"David Blankenhorn, the author of Fatherless America, has observed: “Today, American society is fundamentally divided and ambivalent about the fatherhood idea. Some people do not even remember it. Others are offended by it. Others, including more than a few family scholars, neglect it or disdain it. Many others are not especially opposed to it, nor are they especially committed to it. Many people wish we could act on it, but believe that our society simply no longer can or will.”-Focus on the Family
In our society, today, the feminist movement is in full swing. People advocate constantly for women’s rights, reaching new horizons, expanding opportunities, and breaking every woman’s glass ceiling. While becoming, growing, and learning more can have wonderful consequences, they can also come with costs. What is one of the costs? Men are being pushed on the back-burner left to stew in a pot of under-appreciation.
Now this isn’t the standard case for everyone, but more and more, men are being seen almost as an unnecessary part in the familial structure. In popular media, fathers are often depicted as incompetent, un-resourceful, and unneeded when this couldn’t be further from the truth.

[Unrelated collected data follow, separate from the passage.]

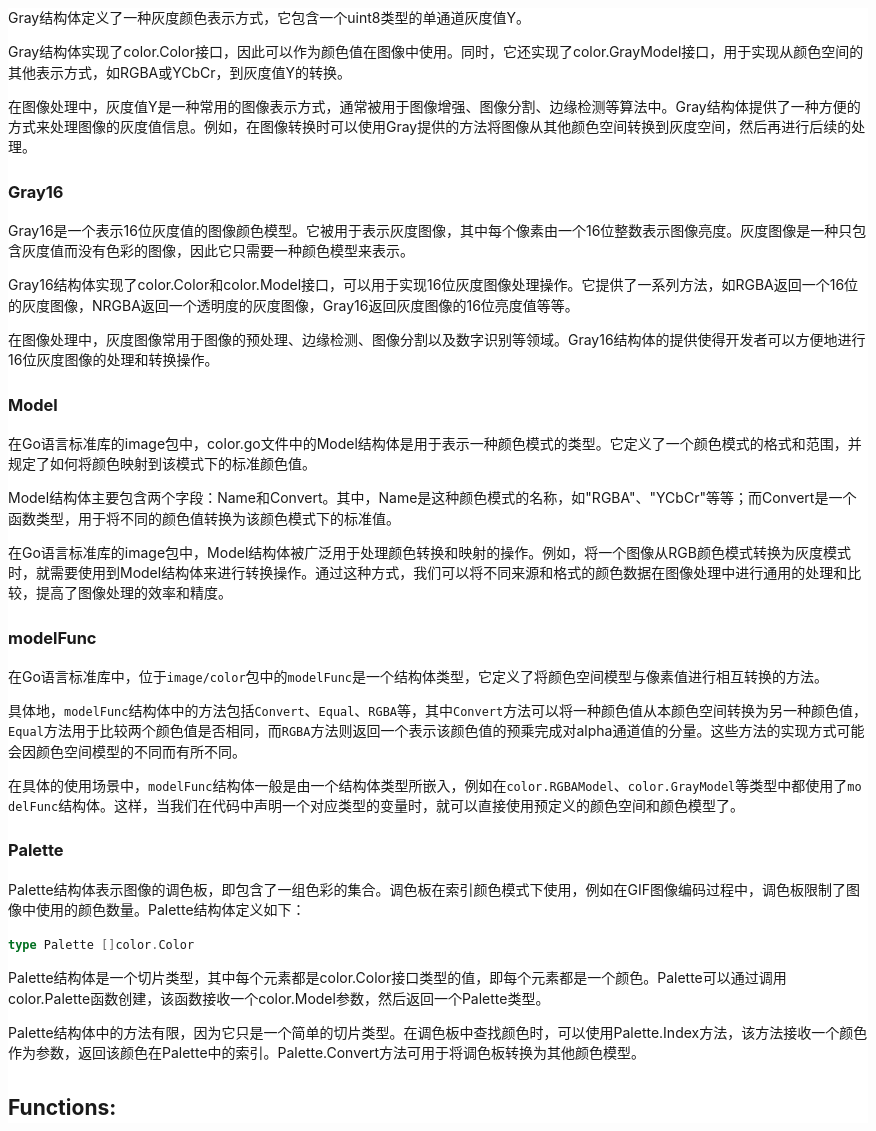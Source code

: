 Gray结构体定义了一种灰度颜色表示方式，它包含一个uint8类型的单通道灰度值Y。

Gray结构体实现了color.Color接口，因此可以作为颜色值在图像中使用。同时，它还实现了color.GrayModel接口，用于实现从颜色空间的其他表示方式，如RGBA或YCbCr，到灰度值Y的转换。

在图像处理中，灰度值Y是一种常用的图像表示方式，通常被用于图像增强、图像分割、边缘检测等算法中。Gray结构体提供了一种方便的方式来处理图像的灰度值信息。例如，在图像转换时可以使用Gray提供的方法将图像从其他颜色空间转换到灰度空间，然后再进行后续的处理。



### Gray16

Gray16是一个表示16位灰度值的图像颜色模型。它被用于表示灰度图像，其中每个像素由一个16位整数表示图像亮度。灰度图像是一种只包含灰度值而没有色彩的图像，因此它只需要一种颜色模型来表示。

Gray16结构体实现了color.Color和color.Model接口，可以用于实现16位灰度图像处理操作。它提供了一系列方法，如RGBA返回一个16位的灰度图像，NRGBA返回一个透明度的灰度图像，Gray16返回灰度图像的16位亮度值等等。

在图像处理中，灰度图像常用于图像的预处理、边缘检测、图像分割以及数字识别等领域。Gray16结构体的提供使得开发者可以方便地进行16位灰度图像的处理和转换操作。



### Model

在Go语言标准库的image包中，color.go文件中的Model结构体是用于表示一种颜色模式的类型。它定义了一个颜色模式的格式和范围，并规定了如何将颜色映射到该模式下的标准颜色值。

Model结构体主要包含两个字段：Name和Convert。其中，Name是这种颜色模式的名称，如"RGBA"、"YCbCr"等等；而Convert是一个函数类型，用于将不同的颜色值转换为该颜色模式下的标准值。

在Go语言标准库的image包中，Model结构体被广泛用于处理颜色转换和映射的操作。例如，将一个图像从RGB颜色模式转换为灰度模式时，就需要使用到Model结构体来进行转换操作。通过这种方式，我们可以将不同来源和格式的颜色数据在图像处理中进行通用的处理和比较，提高了图像处理的效率和精度。



### modelFunc

在Go语言标准库中，位于`image/color`包中的`modelFunc`是一个结构体类型，它定义了将颜色空间模型与像素值进行相互转换的方法。

具体地，`modelFunc`结构体中的方法包括`Convert`、`Equal`、`RGBA`等，其中`Convert`方法可以将一种颜色值从本颜色空间转换为另一种颜色值，`Equal`方法用于比较两个颜色值是否相同，而`RGBA`方法则返回一个表示该颜色值的预乘完成对alpha通道值的分量。这些方法的实现方式可能会因颜色空间模型的不同而有所不同。

在具体的使用场景中，`modelFunc`结构体一般是由一个结构体类型所嵌入，例如在`color.RGBAModel`、`color.GrayModel`等类型中都使用了`modelFunc`结构体。这样，当我们在代码中声明一个对应类型的变量时，就可以直接使用预定义的颜色空间和颜色模型了。



### Palette

Palette结构体表示图像的调色板，即包含了一组色彩的集合。调色板在索引颜色模式下使用，例如在GIF图像编码过程中，调色板限制了图像中使用的颜色数量。Palette结构体定义如下：

```go
type Palette []color.Color
```

Palette结构体是一个切片类型，其中每个元素都是color.Color接口类型的值，即每个元素都是一个颜色。Palette可以通过调用color.Palette函数创建，该函数接收一个color.Model参数，然后返回一个Palette类型。

Palette结构体中的方法有限，因为它只是一个简单的切片类型。在调色板中查找颜色时，可以使用Palette.Index方法，该方法接收一个颜色作为参数，返回该颜色在Palette中的索引。Palette.Convert方法可用于将调色板转换为其他颜色模型。



## Functions:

Dr. David Popenoe, Professor of Sociology at Rutgers University and Co-Director of the National Marriage Project has this to say on the matter, “Fathers are far more than just "second adults" in the home. Involved fathers-especially biological fathers-bring positive benefits to their children that no other person is as likely to bring. They provide protection and economic support and male role models. They have a parenting style that is significantly different from that of a mother and that difference is important in healthy child development.”
“Studies have indicated that: In the words of Dr. Pruett, "positive father care is associated with more pro-social and positive moral behavior in boys and girls." This is borne out by research from the University of Pennsylvania which indicates that children who feel a closeness and warmth with their father are twice as likely to enter college, 75 percent less likely to have a child in their teen years, 80 percent less likely to be incarcerated and half as likely to show various signs of depression. In a 26-year-long study, researchers found that the number one factor in developing empathy in children was father involvement. Fathers spending regular time alone with their children translated into children who became compassionate adults.”-Focus on the Family
Men who care for and provide for their families are a force for good in our world that women can’t replace, no matter what the world may say otherwise. But it’s important to let them know that. I know that personally, if I worked hard and never got thanks, or any kind of acknowledgement, I’d want to give up and just not care anymore. If we can express that we do need fathers and good men in our world, and show appreciation to the men in our lives, despite their flaws and imperfections (because hey, women have those too ya know), then they can know that they’re seen and acknowledged and it will benefit our relationships all around, but especially in the family.